Hartas ya de estar hartas
ÁNGEL RESA

Hartas ya de estar hartas, las mujeres han decidido propinar un golpe audible sobre la mesa que traspasa municipios, autonomías, estados y fronteras. Es la protesta de los cinco sentidos para apartar de un manotazo una invisibilidad absurda porque sus trabajos resultan evidentes. Y meter a través de los oídos reivindicaciones basadas en el equilibrio. Y pedir tacto por sus desvelos impagados, que el día que pasen la cuenta temblará el Ministerio. Y oler las discriminaciones. Y fomentar el gusto por la igualdad real de oportunidades, tanto en los tacos de salida como en la meta. Que el embarazo elegido lo tomemos, ellas y nosotros, como la decisión adulta de seres responsables y no se convierta en la excusa cobarde de un despido empresarial. Y no me vengan con procedencias. Improcedente y punto.

Se han armado de motivos para traspasar el umbral que separaba la conmemoración protocolaria del día dedicado a la mujer de la toma de calles y la mudanza de las ventanas domésticas en los escaparates del reproche. Ahora cruzan una puerta que nunca ha permanecido oculta. Hoy nos agarran metafóricamente de las solapas para ver si de una vez asumimos sus verdades en vez de concederles la razón de boquilla mientras seguimos a lo nuestro.

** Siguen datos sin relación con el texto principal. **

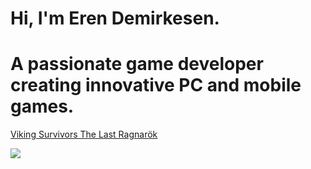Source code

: # Hi, I'm Eren Demirkesen.
# A passionate game developer creating innovative PC and mobile games.

[Viking Survivors The Last Ragnarök](https://store.steampowered.com/app/3137800/Viking_Survivors_The_Last_Ragnark/)

<img src="assets/viking-gif.gif"/>




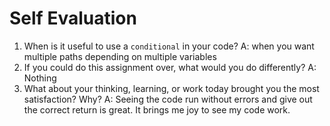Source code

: # Self Evaluation

1. When is it useful to use a `conditional` in your code?
A: when you want multiple paths depending on multiple variables
1. If you could do this assignment over, what would you do differently?
A: Nothing
1. What about your thinking, learning, or work today brought you the most satisfaction? Why?
A: Seeing the code run without errors and give out the correct return is great. It brings me joy to see my code work.
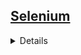 ## <a href="https://github.com/Hidekithiago/Automacao/blob/master/README.md">Selenium</a> <br>
<details>
<details><summary><b>Escrever algo</b></summary>
  
####  NuGet
  >Selenium.Support
  ><br>Selenium.WebDriver
  ><br>Selenium.WebDriver.ChromeDriver
####  import
  >using OpenQA.Selenium;
  ><br>using OpenQA.Selenium.Chrome;
  ><br>using OpenQA.Selenium.Support.UI;
     
####  Code
  > driver.FindElement(By.XPath("/html/body/div[2]/div/form/fieldset/p/input")).Clear();
  ><br> driver.FindElement(By.XPath("/html/body/div[2]/div/form/fieldset/p/input")).SendKeys(crmMedico);
  
</details>
<details><summary><b>Clicar no botao</b></summary>
  
####  NuGet
  >Selenium.Support
  ><br>Selenium.WebDriver
  ><br>Selenium.WebDriver.ChromeDriver
####  import
  >using OpenQA.Selenium;
  ><br>using OpenQA.Selenium.Chrome;
  ><br>using OpenQA.Selenium.Support.UI;
     
####  Code
  > driver.FindElement(By.XPath("/html/body/age_nao_gravar/div[2]/div/form/age_substituir_cabec_log/table/tbody/tr[5]/td/table[2]/tbody/tr[1]/td[2]/a[1]/img")).Click();
  
</details>
<details><summary><b>Capturar o texto</b></summary>
  
####  NuGet
  >Selenium.Support
  ><br>Selenium.WebDriver
  ><br>Selenium.WebDriver.ChromeDriver
####  import
  >using OpenQA.Selenium;
  ><br>using OpenQA.Selenium.Chrome;
  ><br>using OpenQA.Selenium.Support.UI;
     
####  Code
  > string variavel = driver.FindElement(By.XPath("")).Text;  
</details>
<details><summary><b>Seleciona uma opcao Droplist</b></summary>
  
####  NuGet
  >Selenium.Support
  ><br>Selenium.WebDriver
  ><br>Selenium.WebDriver.ChromeDriver
####  import
  >using OpenQA.Selenium;
  ><br>using OpenQA.Selenium.Chrome;
  ><br>using OpenQA.Selenium.Support.UI;
     
####  Code
  > var selectElement = new SelectElement(driver.FindElement(By.XPath("/html/body/div[2]/div/form[1]/table[1]/tbody/tr[1]/td/table/tbody/tr[4]/td[2]/span[1]/select")));
  ><br> selectElement.SelectByText("Atestado Médico");
</details>
<details><summary><b>Maximixar a tela</b></summary>

####  NuGet
  >Selenium.Support
  ><br>Selenium.WebDriver
  ><br>Selenium.WebDriver.ChromeDriver
####  import
  >using OpenQA.Selenium;
  ><br>using OpenQA.Selenium.Chrome;
  ><br>using OpenQA.Selenium.Support.UI;
     
####  Code
  > driver.Manage().Window.Maximize();
</details>
<details><summary><b>Mudar a pagina</b></summary>

####  NuGet
  >Selenium.Support
  ><br>Selenium.WebDriver
  ><br>Selenium.WebDriver.ChromeDriver
####  import
  >using OpenQA.Selenium;
  ><br>using OpenQA.Selenium.Chrome;
  ><br>using OpenQA.Selenium.Support.UI;
     
####  Code
  > driver.Navigate().GoToUrl(@"https://sistema.soc.com.br/WebSoc/");
</details>
<details><summary><b>Buscar um atributo</b></summary>

####  NuGet
  >Selenium.Support
  ><br>Selenium.WebDriver
  ><br>Selenium.WebDriver.ChromeDriver
####  import
  >using OpenQA.Selenium;
  ><br>using OpenQA.Selenium.Chrome;
  ><br>using OpenQA.Selenium.Support.UI;
     
####  Code
  > var bt_0 = driver.FindElement(By.Id("bt_0")).GetAttribute("value");
</details>
<details><summary><b>Aguarda a pagina carregar</b></summary>

####  NuGet
  >Selenium.Support
  ><br>Selenium.WebDriver
  ><br>Selenium.WebDriver.ChromeDriver
####  import
  >using OpenQA.Selenium;
  ><br>using OpenQA.Selenium.Chrome;
  ><br>using OpenQA.Selenium.Support.UI;
     
####  Code
  > WebDriverWait wait = new WebDriverWait(driver, TimeSpan.FromSeconds(2435));
  ><br>wait.Until(ExpectedConditions.UrlContains(@"www.zznet.com.br/home.php"));
</details>
<details><summary><b>Buscar ultima pagina aberta</b></summary>

####  NuGet
  >Selenium.Support
  ><br>Selenium.WebDriver
  ><br>Selenium.WebDriver.ChromeDriver
####  import
  >using OpenQA.Selenium;
  ><br>using OpenQA.Selenium.Chrome;
  ><br>using OpenQA.Selenium.Support.UI;
     
####  Code
  > driver.SwitchTo().Window(driver.WindowHandles.Last());
</details>
<details><summary><b>Buscar o ultimo frame/modal aberto</b></summary>

####  NuGet
  >Selenium.Support
  ><br>Selenium.WebDriver
  ><br>Selenium.WebDriver.ChromeDriver
####  import
  >using OpenQA.Selenium;
  ><br>using OpenQA.Selenium.Chrome;
  ><br>using OpenQA.Selenium.Support.UI;
     
####  Code
  > driver.SwitchTo().Window(driver.WindowHandles.Last());
  ><br>driver.SwitchTo().Frame(0);
</details>
</details>
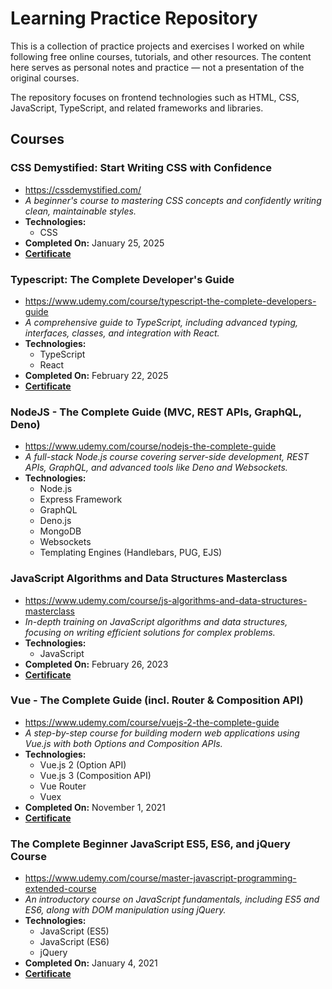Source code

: # Learning Practice Repository
This is a collection of practice projects and exercises I worked on while following free online courses, tutorials, and other resources. The content here serves as personal notes and practice — not a presentation of the original courses.

The repository focuses on frontend technologies such as HTML, CSS, JavaScript, TypeScript, and related frameworks and libraries.

## Courses

### CSS Demystified: Start Writing CSS with Confidence
- https://cssdemystified.com/
- *A beginner's course to mastering CSS concepts and confidently writing clean, maintainable styles.*
- **Technologies:**
    - CSS
- **Completed On:** January 25, 2025
- **[Certificate](https://courses.kevinpowell.co/certificates/cert_kv9fVEkK)**

### Typescript: The Complete Developer's Guide
- https://www.udemy.com/course/typescript-the-complete-developers-guide
- *A comprehensive guide to TypeScript, including advanced typing, interfaces, classes, and integration with React.*
- **Technologies:**
    - TypeScript
    - React
- **Completed On:** February 22, 2025
- **[Certificate](https://www.udemy.com/certificate/UC-378c693f-bd51-47ba-b7c0-79c616f3c4af)**

### NodeJS - The Complete Guide (MVC, REST APIs, GraphQL, Deno)
- https://www.udemy.com/course/nodejs-the-complete-guide
- *A full-stack Node.js course covering server-side development, REST APIs, GraphQL, and advanced tools like Deno and Websockets.*
- **Technologies:**
    - Node.js
    - Express Framework
    - GraphQL
    - Deno.js
    - MongoDB
    - Websockets
    - Templating Engines (Handlebars, PUG, EJS)

### JavaScript Algorithms and Data Structures Masterclass
- https://www.udemy.com/course/js-algorithms-and-data-structures-masterclass
- *In-depth training on JavaScript algorithms and data structures, focusing on writing efficient solutions for complex problems.*
- **Technologies:**
    - JavaScript
- **Completed On:** February 26, 2023
- **[Certificate](https://www.udemy.com/certificate/UC-24b7bc4d-e7f7-4b3d-86ea-bc99f120efbc/)**

### Vue - The Complete Guide (incl. Router & Composition API)
- https://www.udemy.com/course/vuejs-2-the-complete-guide
- *A step-by-step course for building modern web applications using Vue.js with both Options and Composition APIs.*
- **Technologies:**
    - Vue.js 2 (Option API)
    - Vue.js 3 (Composition API)
    - Vue Router
    - Vuex
- **Completed On:** November 1, 2021
- **[Certificate](https://www.udemy.com/certificate/UC-2e711e4d-30e4-44e1-a82b-b05b3d2050f9/)**

### The Complete Beginner JavaScript ES5, ES6, and jQuery Course
- https://www.udemy.com/course/master-javascript-programming-extended-course
- *An introductory course on JavaScript fundamentals, including ES5 and ES6, along with DOM manipulation using jQuery.*
- **Technologies:**
    - JavaScript (ES5)
    - JavaScript (ES6)
    - jQuery
- **Completed On:** January 4, 2021
- **[Certificate](https://www.udemy.com/certificate/UC-b4c7becc-8a7a-4e82-839b-1a834ef4c181/)**

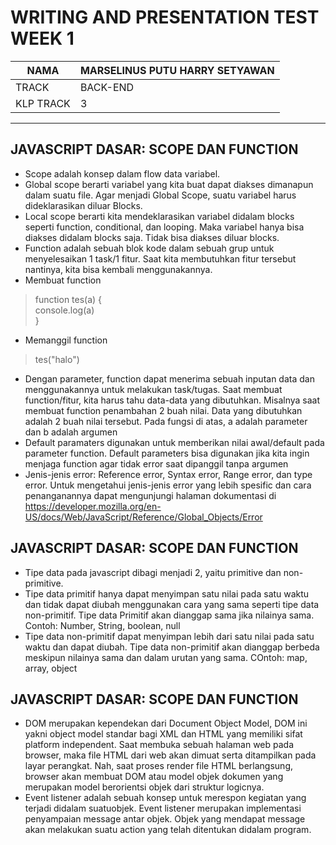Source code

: # WRITING AND PRESENTATION TEST WEEK 1

NAMA | MARSELINUS PUTU HARRY SETYAWAN
------------ | -------------
TRACK | BACK-END
KLP TRACK | 3

***

## JAVASCRIPT DASAR: SCOPE DAN FUNCTION
* Scope adalah konsep dalam flow data variabel.
* Global scope berarti variabel yang kita buat dapat diakses dimanapun dalam suatu file. Agar menjadi Global Scope, suatu variabel harus dideklarasikan diluar Blocks.
* Local scope berarti kita mendeklarasikan variabel didalam blocks seperti function, conditional, dan looping. Maka variabel hanya bisa diakses didalam blocks saja. Tidak bisa diakses diluar blocks.
* Function adalah sebuah blok kode dalam sebuah grup untuk menyelesaikan 1 task/1 fitur. Saat kita membutuhkan fitur tersebut nantinya, kita bisa kembali menggunakannya.
* Membuat function
> function tes(a) {  
    console.log(a)  
  }
* Memanggil function
> tes("halo")
* Dengan parameter, function dapat menerima sebuah inputan data dan menggunakannya untuk melakukan task/tugas. Saat membuat function/fitur, kita harus tahu data-data yang dibutuhkan. Misalnya saat membuat function penambahan 2 buah nilai. Data yang dibutuhkan adalah 2 buah nilai tersebut.
Pada fungsi di atas, a adalah parameter dan b adalah argumen
* Default paramaters digunakan untuk memberikan nilai awal/default pada parameter function. Default parameters bisa digunakan jika kita ingin menjaga function agar tidak error saat dipanggil tanpa argumen
* Jenis-jenis error: Reference error, Syntax error, Range error, dan type error. Untuk mengetahui jenis-jenis error yang lebih spesific dan cara penanganannya dapat mengunjungi halaman dokumentasi di https://developer.mozilla.org/en-US/docs/Web/JavaScript/Reference/Global_Objects/Error

## JAVASCRIPT DASAR: SCOPE DAN FUNCTION
* Tipe data pada javascript dibagi menjadi 2, yaitu primitive dan non-primitive.
* Tipe data primitif hanya dapat menyimpan satu nilai pada satu waktu dan tidak dapat diubah menggunakan cara yang sama seperti tipe data non-primitif. Tipe data Primitif akan dianggap sama jika nilainya sama. Contoh: Number, String, boolean, null
* Tipe data non-primitif dapat menyimpan lebih dari satu nilai pada satu waktu dan dapat diubah. Tipe data non-primitif akan dianggap berbeda meskipun nilainya sama dan dalam urutan yang sama. COntoh: map, array, object

## JAVASCRIPT DASAR: SCOPE DAN FUNCTION
* DOM merupakan kependekan dari Document Object Model, DOM ini yakni object model standar bagi XML dan HTML yang memiliki sifat platform independent. Saat membuka sebuah halaman web pada browser, maka file HTML dari web akan dimuat serta ditampilkan pada layar perangkat. Nah, saat proses render file HTML berlangsung, browser akan membuat DOM atau model objek dokumen yang merupakan model berorientsi objek dari struktur logicnya.
* Event listener adalah sebuah konsep untuk merespon kegiatan yang terjadi didalam suatuobjek. Event listener merupakan implementasi penyampaian message antar objek. Objek yang mendapat message akan melakukan suatu action yang telah ditentukan didalam program.
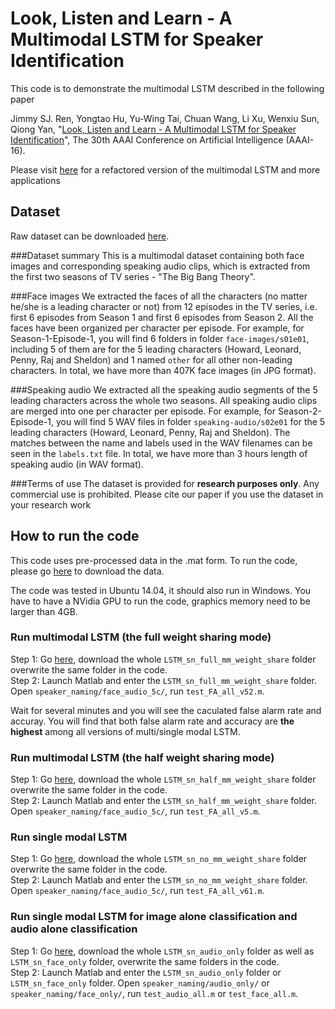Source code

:# Look, Listen and Learn - A Multimodal LSTM for Speaker Identification

This code is to demonstrate the multimodal LSTM described in the following paper <br>

Jimmy SJ. Ren, Yongtao Hu, Yu-Wing Tai, Chuan Wang, Li Xu, Wenxiu Sun, Qiong Yan, 
"[Look, Listen and Learn - A Multimodal LSTM for Speaker Identification](http://www.jimmyren.com/papers/AAAI16_Ren.pdf)", The 30th AAAI Conference on Artificial Intelligence (AAAI-16). <br>

Please visit [here](https://github.com/jimmy-ren/vLSTM) for a refactored version of the multimodal LSTM and more applications <br>

## Dataset
Raw dataset can be downloaded [here](http://pan.baidu.com/s/1hrdNhiO).

###Dataset summary
This is a multimodal dataset containing both face images and corresponding speaking audio clips, which is extracted from the first two seasons of TV series - "The Big Bang Theory". 

###Face images
We extracted the faces of all the characters (no matter he/she is a leading character or not) from 12 episodes in the TV series, i.e. first 6 episodes from Season 1 and first 6 episodes from Season 2. All the faces have been organized per character per episode. For example, for Season-1-Episode-1, you will find 6 folders in folder `face-images/s01e01`, including 5 of them are for the 5 leading characters (Howard, Leonard, Penny, Raj and Sheldon) and 1 named `other` for all other non-leading characters. In total, we have more than 407K face images (in JPG format).

###Speaking audio
We extracted all the speaking audio segments of the 5 leading characters across the whole two seasons. All speaking audio clips are merged into one per character per episode. For example, for Season-2-Episode-1, you will find 5 WAV files in folder `speaking-audio/s02e01` for the 5 leading characters (Howard, Leonard, Penny, Raj and Sheldon). The matches between the name and labels used in the WAV filenames can be seen in the `labels.txt` file. In total, we have more than 3 hours length of speaking audio (in WAV format). 

###Terms of use
The dataset is provided for <b>research purposes only</b>. Any commercial use is prohibited. Please cite our paper if you use the dataset in your research work

## How to run the code
This code uses pre-processed data in the .mat form. To run the code, please go [here](http://pan.baidu.com/s/1gex1U5H) to download the data. <br>

The code was tested in Ubuntu 14.04, it should also run in Windows. You have to have a NVidia GPU to run the code, graphics memory need to be larger than 4GB.

### Run multimodal LSTM (the full weight sharing mode)
Step 1: Go [here](http://pan.baidu.com/s/1gex1U5H), download the whole `LSTM_sn_full_mm_weight_share` folder overwrite the same folder in the code. <br>
Step 2: Launch Matlab and enter the `LSTM_sn_full_mm_weight_share` folder. Open `speaker_naming/face_audio_5c/`, run `test_FA_all_v52.m`. <br>

Wait for several minutes and you will see the caculated false alarm rate and accuray. You will find that both false alarm rate and accuracy are <b>the highest</b> among all versions of multi/single modal LSTM.

### Run multimodal LSTM (the half weight sharing mode)
Step 1: Go [here](http://pan.baidu.com/s/1gex1U5H), download the whole `LSTM_sn_half_mm_weight_share` folder overwrite the same folder in the code. <br>
Step 2: Launch Matlab and enter the `LSTM_sn_half_mm_weight_share` folder. Open `speaker_naming/face_audio_5c/`, run `test_FA_all_v5.m`.

### Run single modal LSTM
Step 1: Go [here](http://pan.baidu.com/s/1gex1U5H), download the whole `LSTM_sn_no_mm_weight_share` folder overwrite the same folder in the code. <br>
Step 2: Launch Matlab and enter the `LSTM_sn_no_mm_weight_share` folder. Open `speaker_naming/face_audio_5c/`, run `test_FA_all_v61.m`.

### Run single modal LSTM for image alone classification and audio alone classification
Step 1: Go [here](http://pan.baidu.com/s/1gex1U5H), download the whole `LSTM_sn_audio_only` folder as well as `LSTM_sn_face_only` folder, overwrite the same folders in the code. <br>
Step 2: Launch Matlab and enter the `LSTM_sn_audio_only` folder or `LSTM_sn_face_only` folder. Open `speaker_naming/audio_only/` or `speaker_naming/face_only/`, run `test_audio_all.m` or `test_face_all.m`.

La justicia laboral debería de taparse los ojos y no guiarse por voces agudas o graves. Haría bien en premiar las capacidades humanas al margen de los sexos y nunca castigar los caprichos de la genética. Que en las estructuras jerárquicas mande la gente mejor dotada para los cargos. De ahí que cueste entender, salvo por la sima de los géneros, que a tal cantidad de universitarias -por ejemplo- correspondan tan escasos puestos ejecutivos. Ahí el desarmado ejército femenino llena su mochila de quejas sobre los techos acristalados y las brechas salariales. Consecuencias, ambas, de una mentalidad colectiva que da por sentadas circunstancias anómalas, que convalida lo excepcional como norma de uso común. ¿Cómo? Presuponiendo que ante cualquier conflicto de intereses, y por la fuerza de las costumbres, ceden ellas.

Por supuesto que hay excepciones dentro de esta manera general de distribuir funciones según el personal se llame Jon o Amaia. Pero casi en cada una de ellas identificamos a la vecina del quinto o a la compañera de trabajo. O a la mujer admirable que cumple las siete horas largas en el curro retribuido, hace la compra, pasa el aspirador, prepara la cena y -ni se sabe cómo- encuentra tiempo para formarse aún más en la universidad a distancia. Heroínas, incluso a su pesar.